Remain a Sleeping Beauty
That couch and TV remote is uber tempting (sorry I mean Netflix subscription – am I the only one yet to jump on this addictive digital bandwagon?) but the Zzzzzs is where it’s at!
The better rested we are, the better our body’s work. It’s that simple. If I do get sick, which is a rarity, it’s always because I’ve been deprived of sleep over a few consecutive nights. In the past 3 years I’ve only had 2 colds; one in year 12, at the end of our drama production week. We went straight on a camp to Melbourne on the Thursday night and stayed out late doing volunteer work on the city streets. I came down with a cold on the Saturday. The second was last year after the Wellness Summit. I’d had a gallstone attack the Friday night before the Summit, a late night on the Saturday and Sunday and then another gallstone attack on the Monday night. On the day I flew home my body crashed and burned. Stress and sleep seem to be the biggest players here.
Aim to hit the sack before 10:30 most nights and you should be all G. I like to have a bedtime routine. I switch on my salt lamp, place a crystal under my pillow, brush my teeth, do some stretches and hug Mamma T goodnight. I try not to check my phone right before I lie down and keep my bedroom nice and chilly; windows open, no heating on. The more I can snuggle up, the quicker I nod off. I also sleep nude which seems to work wonders for me. I’ll leave that one up to you to have a play with … or not.

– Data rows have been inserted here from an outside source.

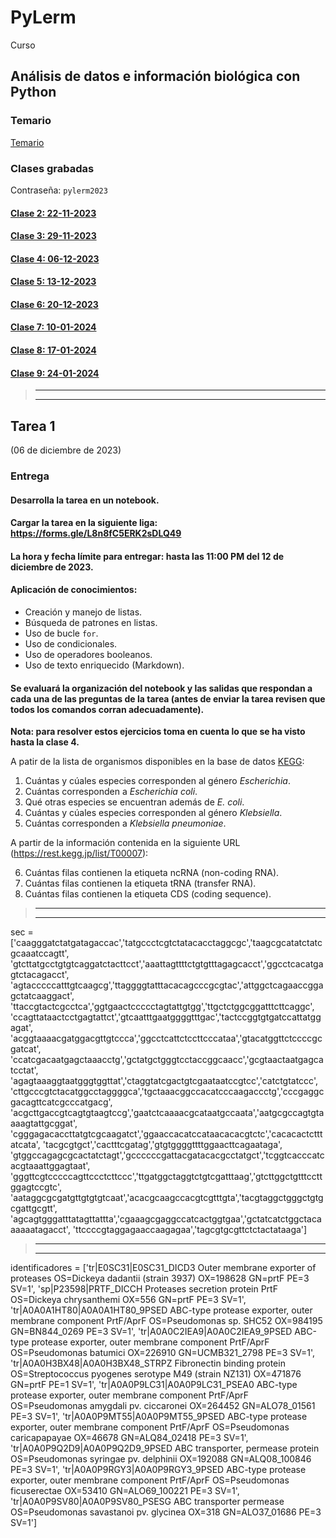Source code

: # PyLerm
Curso

## Análisis de datos e información biológica con Python

### Temario

[Temario](https://github.com/eduardo1011/PyLerm/blob/main/UNIDAD%20DE%20ENSE%C3%91ANZA%20UEA%20Optativa.pdf)  

### Clases grabadas

Contraseña: `pylerm2023`

#### [Clase 2: 22-11-2023](https://1drv.ms/v/s!ArGs92xOZGDEkkf1DeY1avHQecz2?e=7okcKK)


#### [Clase 3: 29-11-2023](https://1drv.ms/v/s!ArGs92xOZGDEkkg2yE70cSIR4UTk?e=yIqxPI)


#### [Clase 4: 06-12-2023](https://1drv.ms/v/s!ArGs92xOZGDEkkmc0qeqEKrHupZ_?e=wGzzJG)


#### [Clase 5: 13-12-2023](https://1drv.ms/v/s!ArGs92xOZGDEkkqYDMAp_yNWxCkE?e=dxTxlm)


#### [Clase 6: 20-12-2023](https://1drv.ms/v/s!ArGs92xOZGDEkkxCEvw4Ns-IxS7k?e=34cP4W)


#### [Clase 7: 10-01-2024](https://1drv.ms/v/s!ArGs92xOZGDEkk9e9RIxJCg7oHsU?e=LnYCN2)


#### [Clase 8: 17-01-2024](https://1drv.ms/v/s!ArGs92xOZGDEkl-hHY9NTw_nu59R?e=JsOPTB)


#### [Clase 9: 24-01-2024](https://1drv.ms/v/s!ArGs92xOZGDEkl7be9A_gc5DQMAB?e=18uryu)

>---------------------
>---------------------

## Tarea 1  

(06 de diciembre de 2023)

### **Entrega**
#### **Desarrolla la tarea en un notebook.**
#### **Cargar la tarea en la siguiente liga: https://forms.gle/L8n8fC5ERK2sDLQ49**
#### **La hora y fecha límite para entregar: hasta las 11:00 PM del 12 de diciembre de 2023.**

#### Aplicación de conocimientos:  
* Creación y manejo de listas.
* Búsqueda de patrones en listas.
* Uso de bucle `for`.
* Uso de condicionales.
* Uso de operadores booleanos.
* Uso de texto enriquecido (Markdown).

#### Se evaluará la organización del notebook y las salidas que respondan a cada una de las preguntas de la tarea (antes de enviar la tarea revisen que todos los comandos corran adecuadamente).

**Nota: para resolver estos ejercicios toma en cuenta lo que se ha visto hasta la clase 4.**

A patir de la lista de organismos disponibles en la base de datos [KEGG](https://www.kegg.jp/kegg/catalog/org_list.html):

1. Cuántas y cúales especies corresponden al género *Escherichia*.
2. Cuántas corresponden a *Escherichia coli*.
3. Qué otras especies se encuentran además de *E. coli*.
4. Cuántas y cúales especies corresponden al género *Klebsiella*.
5. Cuántas corresponden a *Klebsiella pneumoniae*.

A partir de la información contenida en la siguiente URL (https://rest.kegg.jp/list/T00007):

6. Cuántas filas contienen la etiqueta ncRNA (non-coding RNA).
7. Cuántas filas contienen la etiqueta tRNA (transfer RNA).
8. Cuántas filas contienen la etiqueta CDS (coding sequence).

>---------------------
>---------------------



sec = ['caagggatctatgatagaccac','tatgccctcgtctatacacctaggcgc','taagcgcatatctatcgcaaatccagtt',
              'gtcttatgcctgtgtcaggatctacttcct','aaattagttttctgtgtttagagcacct','ggcctcacatgagtctacagacct',
              'agtacccccatttgtcaagcg','ttaggggtatttacacagcccgcgtac','attggctcagaaccggagctatcaaggact',
              'ttaccgtactcgcctca','ggtgaactccccctagtattgtgg','ttgctctggcggatttcttcaggc',
              'ccagttataactcctgagtattct','gtcaatttgaatggggtttgac','tactccggtgtgatccattatggagat',
              'acggtaaaacgatggacgttgtccca','ggcctcattctccttcccataa','gtacatggttctccccgcgatcat',
              'ccatcgacaatgagctaaacctg','gctatgctgggtcctaccggcaacc','gcgtaactaatgagcatcctat',
              'agagtaaaggtaatgggtggttat','ctaggtatcgactgtcgaataatccgtcc','catctgtatccc',
              'cttgcccgtctacatggcctaggggca','tgctaaacggccacatcccaagaccctg','cccgaggcgacagttcatcgcccatgacg',
              'acgcttgaccgtcagtgtaagtccg','gaatctcaaaacgcataatgccaata','aatgcgccagtgtaaaagtattgcggat',
              'cgggagacaccttatgtcgcaagatct','ggaaccacatccataacacacgtctc','cacacactctttatcata',
              'tacgcgtgct','cactttcgatag','gtgtggggttttggaacttcagaataga',
              'gtggccagagcgcactatctagt','gccccccgattacgatacacgcctatgct','tcggtcacccatcacgtaaattggagtaat',
              'gggttcgtcccccagttccctcttccc','ttgatggctaggtctgtcgatttaag','gtcttggctgtttccttggagtccgtc',
              'aataggcgcgatgttgtgtgtcaat','acacgcaagccacgtcgtttgta','tacgtaggctgggctgtgcgattgcgtt',
              'agcagtgggatttatagttattta','cgaaagcgaggccatcactggtgaa','gctatcatctggctacaaaaaatagacct',
              'ttccccgtaggagaaccaagagaa','tagcgtgcgttctctactataaga']

>---------------------
>---------------------

identificadores = ['tr|E0SC31|E0SC31_DICD3 Outer membrane exporter of proteases OS=Dickeya dadantii (strain 3937) OX=198628 GN=prtF PE=3 SV=1',
'sp|P23598|PRTF_DICCH Proteases secretion protein PrtF OS=Dickeya chrysanthemi OX=556 GN=prtF PE=3 SV=1',
'tr|A0A0A1HT80|A0A0A1HT80_9PSED ABC-type protease exporter, outer membrane component PrtF/AprF OS=Pseudomonas sp. SHC52 OX=984195 GN=BN844_0269 PE=3 SV=1',
'tr|A0A0C2IEA9|A0A0C2IEA9_9PSED ABC-type protease exporter, outer membrane component PrtF/AprF OS=Pseudomonas batumici OX=226910 GN=UCMB321_2798 PE=3 SV=1',
'tr|A0A0H3BX48|A0A0H3BX48_STRPZ Fibronectin binding protein OS=Streptococcus pyogenes serotype M49 (strain NZ131) OX=471876 GN=prtF PE=1 SV=1',
'tr|A0A0P9LC31|A0A0P9LC31_PSEA0 ABC-type protease exporter, outer membrane component PrtF/AprF OS=Pseudomonas amygdali pv. ciccaronei OX=264452 GN=ALO78_01561 PE=3 SV=1',
'tr|A0A0P9MT55|A0A0P9MT55_9PSED ABC-type protease exporter, outer membrane component PrtF/AprF OS=Pseudomonas caricapapayae OX=46678 GN=ALQ84_02418 PE=3 SV=1',
'tr|A0A0P9Q2D9|A0A0P9Q2D9_9PSED ABC transporter, permease protein OS=Pseudomonas syringae pv. delphinii OX=192088 GN=ALQ08_100846 PE=3 SV=1',
'tr|A0A0P9RGY3|A0A0P9RGY3_9PSED ABC-type protease exporter, outer membrane component PrtF/AprF OS=Pseudomonas ficuserectae OX=53410 GN=ALO69_100221 PE=3 SV=1',
'tr|A0A0P9SV80|A0A0P9SV80_PSESG ABC transporter permease OS=Pseudomonas savastanoi pv. glycinea OX=318 GN=ALO37_01686 PE=3 SV=1'] 


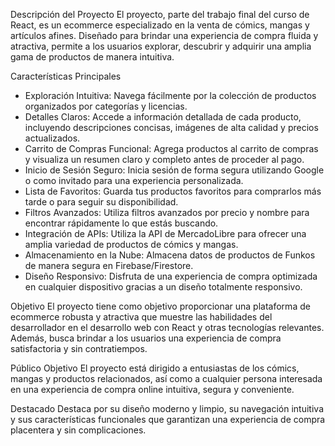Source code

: Descripción del Proyecto
  El proyecto, parte del trabajo final del curso de React, es un ecommerce especializado en la venta de cómics, mangas y artículos afines. Diseñado para brindar una experiencia de compra fluida y atractiva, permite a los usuarios explorar, descubrir y adquirir una amplia gama de productos de manera intuitiva.

Características Principales

  -  Exploración Intuitiva: Navega fácilmente por la colección de productos organizados por categorías y licencias.
  -  Detalles Claros: Accede a información detallada de cada producto, incluyendo descripciones concisas, imágenes de alta calidad y precios actualizados.
  -  Carrito de Compras Funcional: Agrega productos al carrito de compras y visualiza un resumen claro y completo antes de proceder al pago.
  -  Inicio de Sesión Seguro: Inicia sesión de forma segura utilizando Google o como invitado para una experiencia personalizada.
  -  Lista de Favoritos: Guarda tus productos favoritos para comprarlos más tarde o para seguir su disponibilidad.
  -  Filtros Avanzados: Utiliza filtros avanzados por precio y nombre para encontrar rápidamente lo que estás buscando.
  -  Integración de APIs: Utiliza la API de MercadoLibre para ofrecer una amplia variedad de productos de cómics y mangas.
  -  Almacenamiento en la Nube: Almacena datos de productos de Funkos de manera segura en Firebase/Firestore.
  -  Diseño Responsivo: Disfruta de una experiencia de compra optimizada en cualquier dispositivo gracias a un diseño totalmente responsivo.

Objetivo
  El proyecto tiene como objetivo proporcionar una plataforma de ecommerce robusta y atractiva que muestre las habilidades del desarrollador en el desarrollo web con React y otras tecnologías relevantes. Además, busca brindar a los usuarios una experiencia de compra satisfactoria y sin contratiempos.

Público Objetivo
  El proyecto está dirigido a entusiastas de los cómics, mangas y productos relacionados, así como a cualquier persona interesada en una experiencia de compra online intuitiva, segura y conveniente.

Destacado
  Destaca por su diseño moderno y limpio, su navegación intuitiva y sus características funcionales que garantizan una experiencia de compra placentera y sin complicaciones.
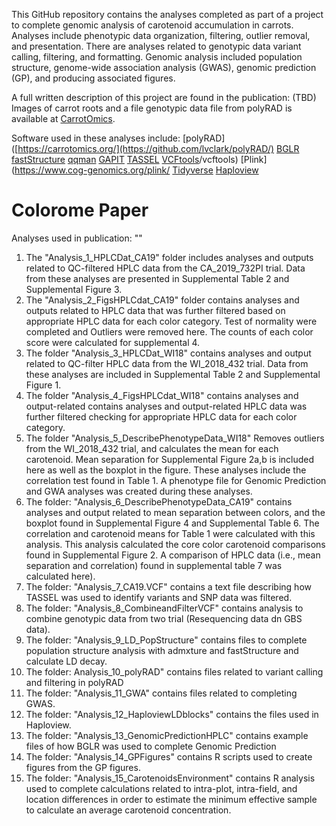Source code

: This GitHub repository contains the analyses completed as part of a project to complete genomic analysis of carotenoid accumulation in carrots. Analyses include phenotypic data organization,  filtering, outlier removal, and presentation. There are analyses related to genotypic data variant calling, filtering, and formatting. Genomic analysis included population structure, genome-wide association analysis (GWAS), genomic prediction (GP), and producing associated figures. 

A full written description of this project are found in the publication: (TBD) 
Images of carrot roots and a file genotypic data file from polyRAD is available at [CarrotOmics](https://carrotomics.org/). 

Software used in these analyses include: 
[polyRAD]([https://carrotomics.org/](https://github.com/lvclark/polyRAD/) 
[BGLR](https://github.com/gdlc/BGLR-R/) 
[fastStructure](https://rajanil.github.io/fastStructure/)
[qqman](https://github.com/stephenturner/qqman)
[GAPIT](https://github.com/jiabowang/GAPIT)
[TASSEL](https://github.com/maize-genetics/tassel-6-source)
[VCFtools](https://github.com/vcftools)/vcftools)
[Plink](https://www.cog-genomics.org/plink/
[Tidyverse](https://www.tidyverse.org/)
[Haploview](https://www.broadinstitute.org/haploview/haploview)

# Colorome Paper
Analyses used in publication: ""

1) The "Analysis_1_HPLCDat_CA19" folder includes analyses and outputs related to QC-filtered HPLC data from the CA_2019_732PI trial. Data from these analyses are presented in Supplemental Table 2 and Supplemental Figure 3.
2) The "Analysis_2_FigsHPLCdat_CA19" folder contains analyses and outputs related to HPLC data that was further filtered based on appropriate HPLC data for each color category.
   Test of normality were completed and Outliers were removed here. 
   The counts of each color score were calculated for supplemental 4.
3) The folder "Analysis_3_HPLCDat_WI18" contains analyses and output related to QC-filter HPLC data from the WI_2018_432 trial.
     Data from these analyses are included in Supplemental Table 2 and Supplemental Figure 1. 
4) The folder "Analysis_4_FigsHPLCdat_WI18" contains analyses and output-related contains analyses and output-related HPLC data was further filtered checking for appropriate HPLC data for each color category.
5) The folder "Analysis_5_DescribePhenotypeData_WI18" Removes outliers from the WI_2018_432 trial, and calculates the mean for each carotenoid. Mean separation for Supplemental Figure 2a,b is included here as well as the boxplot in the figure. These analyses include the correlation test found in Table 1. A phenotype file for  Genomic Prediction and GWA analyses was created during these analyses. 
6)  The folder: "Analysis_6_DescribePhenotypeData_CA19" contains analyses and output related to mean separation between colors, and the boxplot found in Supplemental Figure 4 and Supplemental Table 6. The correlation and carotenoid means for Table 1 were calculated with this analysis. This analysis calculated the core color carotenoid comparisons found in Supplemental Figure 2. A comparison of HPLC data (i.e., mean separation and correlation) found in supplemental table 7 was calculated here). 
7) The folder: "Analysis_7_CA19.VCF" contains a text file describing how TASSEL was used to identify variants and SNP data was filtered.
8) The folder: "Analysis_8_CombineandFilterVCF" contains analysis to combine genotypic data from two trial (Resequencing data dn GBS data).
9) The folder: "Analysis_9_LD_PopStructure" contains files to complete population structure analysis with admxture and fastStructure and calculate LD decay.
10) The folder: Analysis_10_polyRAD" contains files related to variant calling and filtering in polyRAD
11) The folder: "Analysis_11_GWA" contains files related to completing GWAS.
12) The folder: "Analysis_12_HaploviewLDblocks" contains the files used in Haploview.
13) The folder: "Analysis_13_GenomicPredictionHPLC" contains example files of how BGLR was used to complete Genomic Prediction
14) The folder: "Analysis_14_GPFigures" contains R scripts used to create figures from the GP figures.
15) The folder: "Analysis_15_CarotenoidsEnvironment" contains R analysis used to complete calculations related to intra-plot, intra-field, and location differences in order to estimate the minimum effective sample to calculate an average carotenoid concentration.  
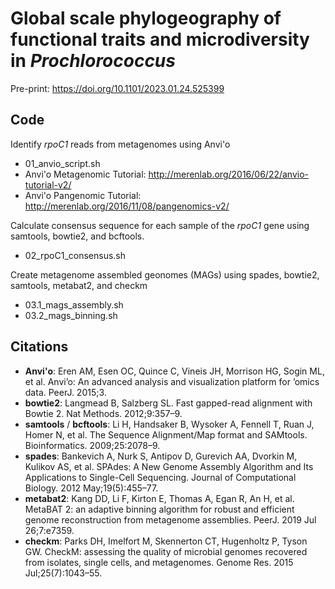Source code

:# Global scale phylogeography of functional traits and microdiversity in *Prochlorococcus*

Pre-print: https://doi.org/10.1101/2023.01.24.525399

## Code
Identify *rpoC1* reads from metagenomes using Anvi'o  
- 01_anvio_script.sh
- Anvi'o Metagenomic Tutorial: http://merenlab.org/2016/06/22/anvio-tutorial-v2/  
- Anvi'o Pangenomic Tutorial: http://merenlab.org/2016/11/08/pangenomics-v2/


Calculate consensus sequence for each sample of the *rpoC1* gene using samtools, bowtie2, and bcftools.
- 02_rpoC1_consensus.sh

Create metagenome assembled geonomes (MAGs) using spades, bowtie2, samtools, metabat2, and checkm
- 03.1_mags_assembly.sh
- 03.2_mags_binning.sh

## Citations
- **Anvi'o**: Eren AM, Esen OC, Quince C, Vineis JH, Morrison HG, Sogin ML, et al. Anvi’o: An advanced analysis and visualization platform for ’omics data. PeerJ. 2015;3.
- **bowtie2**: Langmead B, Salzberg SL. Fast gapped-read alignment with Bowtie 2. Nat Methods. 2012;9:357–9.
- **samtools** / **bcftools**: Li H, Handsaker B, Wysoker A, Fennell T, Ruan J, Homer N, et al. The Sequence Alignment/Map format and SAMtools. Bioinformatics. 2009;25:2078–9.
- **spades**: Bankevich A, Nurk S, Antipov D, Gurevich AA, Dvorkin M, Kulikov AS, et al. SPAdes: A New Genome Assembly Algorithm and Its Applications to Single-Cell Sequencing. Journal of Computational Biology. 2012 May;19(5):455–77.
- **metabat2**: Kang DD, Li F, Kirton E, Thomas A, Egan R, An H, et al. MetaBAT 2: an adaptive binning algorithm for robust and efficient genome reconstruction from metagenome assemblies. PeerJ. 2019 Jul 26;7:e7359.
- **checkm**: Parks DH, Imelfort M, Skennerton CT, Hugenholtz P, Tyson GW. CheckM: assessing the quality of microbial genomes recovered from isolates, single cells, and metagenomes. Genome Res. 2015 Jul;25(7):1043–55.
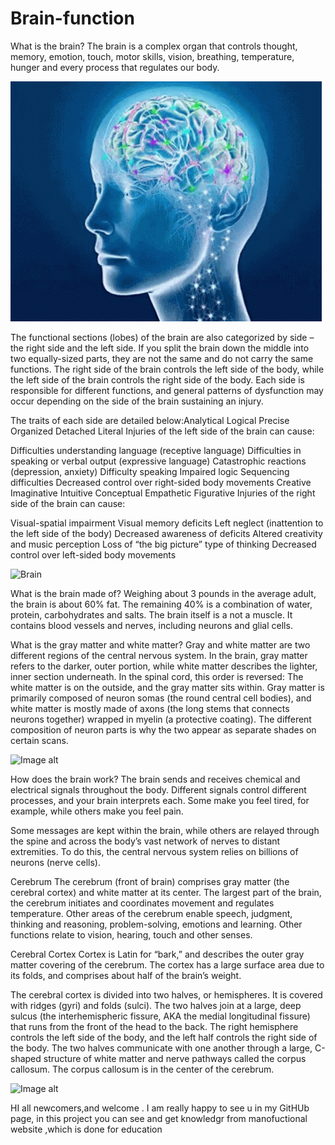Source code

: # Brain-function
What is the brain? The brain is a complex organ that controls thought, memory, emotion, touch, motor skills, vision, breathing, temperature, hunger and every process that regulates our body.

![Brain](https://github.com/AndyMagwayer/Brain-function/blob/main/gif1.gif)

The functional sections (lobes) of the brain are also categorized by side – the right side and the left side. If you split the brain down the middle into two equally-sized parts, they are not the same and do not carry the same functions. The right side of the brain controls the left side of the body, while the left side of the brain controls the right side of the body. Each side is responsible for different functions, and general patterns of dysfunction may occur depending on the side of the brain sustaining an injury.

The traits of each side are detailed below:Analytical
Logical
Precise
Organized
Detached
Literal
Injuries of the left side of the brain can cause:

Difficulties understanding language (receptive language)
Difficulties in speaking or verbal output (expressive language)
Catastrophic reactions (depression, anxiety)
Difficulty speaking
Impaired logic
Sequencing difficulties
Decreased control over right-sided body movements
Creative
Imaginative
Intuitive
Conceptual
Empathetic
Figurative
Injuries of the right side of the brain can cause:

Visual-spatial impairment
Visual memory deficits
Left neglect (inattention to the left side of the body)
Decreased awareness of deficits
Altered creativity and music perception
Loss of “the big picture” type of thinking
Decreased control over left-sided body movements

![Brain](//https://github.com/AndyMagwayer/Brain-function/blob/main/br-2.jpg)

What is the brain made of?
Weighing about 3 pounds in the average adult, the brain is about 60% fat. The remaining 40% is a combination of water, protein, carbohydrates and salts. The brain itself is a not a muscle. It contains blood vessels and nerves, including neurons and glial cells.

What is the gray matter and white matter?
Gray and white matter are two different regions of the central nervous system. In the brain, gray matter refers to the darker, outer portion, while white matter describes the lighter, inner section underneath. In the spinal cord, this order is reversed: The white matter is on the outside, and the gray matter sits within.
Gray matter is primarily composed of neuron somas (the round central cell bodies), and white matter is mostly made of axons (the long stems that connects neurons together) wrapped in myelin (a protective coating). The different composition of neuron parts is why the two appear as separate shades on certain scans.

![Image alt](https://github.com/{username}/{repository}/raw/{branch}/{path}/image.png)

How does the brain work?
The brain sends and receives chemical and electrical signals throughout the body. Different signals control different processes, and your brain interprets each. Some make you feel tired, for example, while others make you feel pain.

Some messages are kept within the brain, while others are relayed through the spine and across the body’s vast network of nerves to distant extremities. To do this, the central nervous system relies on billions of neurons (nerve cells).

Cerebrum
The cerebrum (front of brain) comprises gray matter (the cerebral cortex) and white matter at its center. The largest part of the brain, the cerebrum initiates and coordinates movement and regulates temperature. Other areas of the cerebrum enable speech, judgment, thinking and reasoning, problem-solving, emotions and learning. Other functions relate to vision, hearing, touch and other senses.

Cerebral Cortex
Cortex is Latin for “bark,” and describes the outer gray matter covering of the cerebrum. The cortex has a large surface area due to its folds, and comprises about half of the brain’s weight.

The cerebral cortex is divided into two halves, or hemispheres. It is covered with ridges (gyri) and folds (sulci). The two halves join at a large, deep sulcus (the interhemispheric fissure, AKA the medial longitudinal fissure) that runs from the front of the head to the back. The right hemisphere controls the left side of the body, and the left half controls the right side of the body. The two halves communicate with one another through a large, C-shaped structure of white matter and nerve pathways called the corpus callosum. The corpus callosum is in the center of the cerebrum.

![Image alt](https://github.com/{username}/{repository}/raw/{branch}/{path}/image.png)

HI all newcomers,and welcome . I am really happy to see u in my GitHUb page, in this project you can see and get knowledgr from manofuctional website ,which is done for education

I’ve said it before and I’ll say it again … Settle Petal
What else did both those Melbourne trips have in common? Stress! It trumps everything. So where possible I try to keep a calm perspective, practise gratitude and use essential oils and yoga to keep myself afloat. Stress shuts the immune system and digestive system down. You don’t need these things to be firing when you’re running away from a safer-toothed tiger. What Tiger? You may ask. Well, these days it’s not a tiger, it’s a traffic jam or assignment deadline or argument with a family member, but our nervous system doesn’t differentiate … it just knows there’s a threat and prepares us to fight or flee the situation. You don’t need to digest food or fight infection in these desperate moments, so you body dulls down these functions. Not ideal, especially if these stressors remain.
If you can’t do anything about it immediately, write yourself a note and move on to something you can be productive with in the now. For example; If the internet is giving you a hard time, park that job and go chop veggies for dinner or sweep the kitchen floor.
Diffuse some essential oils or make up a spritzer (just a spray bottle with water and a few drops of your fave EO) and regularly spritz your face. Just smelling something calming like ylang ylang or clove bud oil (two of my faves) can change your physiological response. You can purchase immune boosting blends too to kill two birds with one stone.
Take time to stretch and breath. It’s hard to feel frazzled when your muscles are free of kinks and your lungs are full of air.
Keep a gratitude journal. I’ve heard around the place that it’s impossible to feel stressed and blessed at the same time. This sounds pretty spot on – give it a whirl.
So there you have it, some Action Steps for you to stay fighting fit this Winter. No real added expenses necessary – unless you decide to pay for that gym membership after all (which of course, is totally optional).